A few years ago, I decided to finally close the book on my triskaidekaphobia — that’s the fear of the number 13. I decided being superstitious about a number was dumb and I wasn’t going to do it anymore.

This year, 2013, is doing everything it can to change me back.

This has not been a good year. It has, in fact, sucked, to put it bluntly. I won’t recount all of the turmoil because a) I don’t really want to share all my private matters and b) I don’t want to depress you.

And this past week put cherry pits and soured whipped cream on top of a mud sundae a couple of feet tall. But just as I was hitting one of those low points where you look skyward (or down at the ground, depending on who you’re blaming at that particular point) and yell, “Really?! Can it get any worse?” — I turned on the news and realized, yes, it can.

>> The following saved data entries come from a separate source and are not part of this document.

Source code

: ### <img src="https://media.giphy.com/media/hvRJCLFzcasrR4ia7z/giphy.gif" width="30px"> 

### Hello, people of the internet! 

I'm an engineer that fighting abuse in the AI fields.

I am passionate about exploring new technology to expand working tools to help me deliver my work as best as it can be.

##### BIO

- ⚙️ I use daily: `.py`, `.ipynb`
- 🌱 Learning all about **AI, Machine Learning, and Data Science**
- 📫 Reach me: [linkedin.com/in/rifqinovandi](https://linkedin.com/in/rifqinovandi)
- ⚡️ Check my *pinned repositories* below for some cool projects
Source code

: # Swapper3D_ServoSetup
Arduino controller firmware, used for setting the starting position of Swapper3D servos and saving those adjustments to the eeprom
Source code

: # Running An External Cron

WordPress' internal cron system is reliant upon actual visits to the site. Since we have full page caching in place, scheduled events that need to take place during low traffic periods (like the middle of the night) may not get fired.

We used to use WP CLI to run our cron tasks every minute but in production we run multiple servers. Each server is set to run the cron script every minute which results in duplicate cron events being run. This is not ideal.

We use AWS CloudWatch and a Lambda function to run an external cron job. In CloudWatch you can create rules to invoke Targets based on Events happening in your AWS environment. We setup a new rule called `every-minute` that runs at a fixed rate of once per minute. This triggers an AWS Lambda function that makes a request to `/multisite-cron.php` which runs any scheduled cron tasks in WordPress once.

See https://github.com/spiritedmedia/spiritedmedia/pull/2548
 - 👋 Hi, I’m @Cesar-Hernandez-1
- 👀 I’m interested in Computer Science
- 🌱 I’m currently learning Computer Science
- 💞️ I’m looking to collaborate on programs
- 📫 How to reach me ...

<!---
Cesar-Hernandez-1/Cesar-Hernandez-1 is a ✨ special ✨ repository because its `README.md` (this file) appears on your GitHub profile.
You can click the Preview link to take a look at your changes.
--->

I was sitting in my leather recliner in my nice warm house, sipping gourmet coffee, playing on my iPhone, watching the news on my giant television — and feeling sorry for myself. And make no mistake: if I recounted the last six months you’d understand why my mood is so sour.

But then that news story came on. An apartment building had burned down. About a dozen people had lost their homes, including a mother who now has to start over during the holidays with a newborn baby.

Shame on me, I thought. Maybe I’m going through a really rough patch, but I’ve got a roof over my head. That poor lady doesn’t.

With it being the week of Thanksgiving, it got me to thinking. It may not be necessary to make a long list of things for which you’re thankful. But it is important to priortize a few of them.

If you’re healthy, be thankful. If your family is healthy, be doubly so. Because too many are sick.

If you have a job, be thankful. So many don’t.

If you have a place to call home and a warm place to sleep, be thankful. Many will sleep on the cold streets tonight.

If you have enough to eat, be thankful. You could be digging through a trash can, looking for scraps.

You get the idea: The old quote is, “I cried because I had no shoes, until I met a man who had no feet.”

Even if things aren’t going your way, be thankful for what you have. To quote Kiss frontman Paul Stanley, “No matter how much or how little you have, somebody always has less.”

He was talking about charity when he said that, encouraging people to give to someone less fortunate. Because there is always someone less fortunate.

We should all try to remember that. I know I will.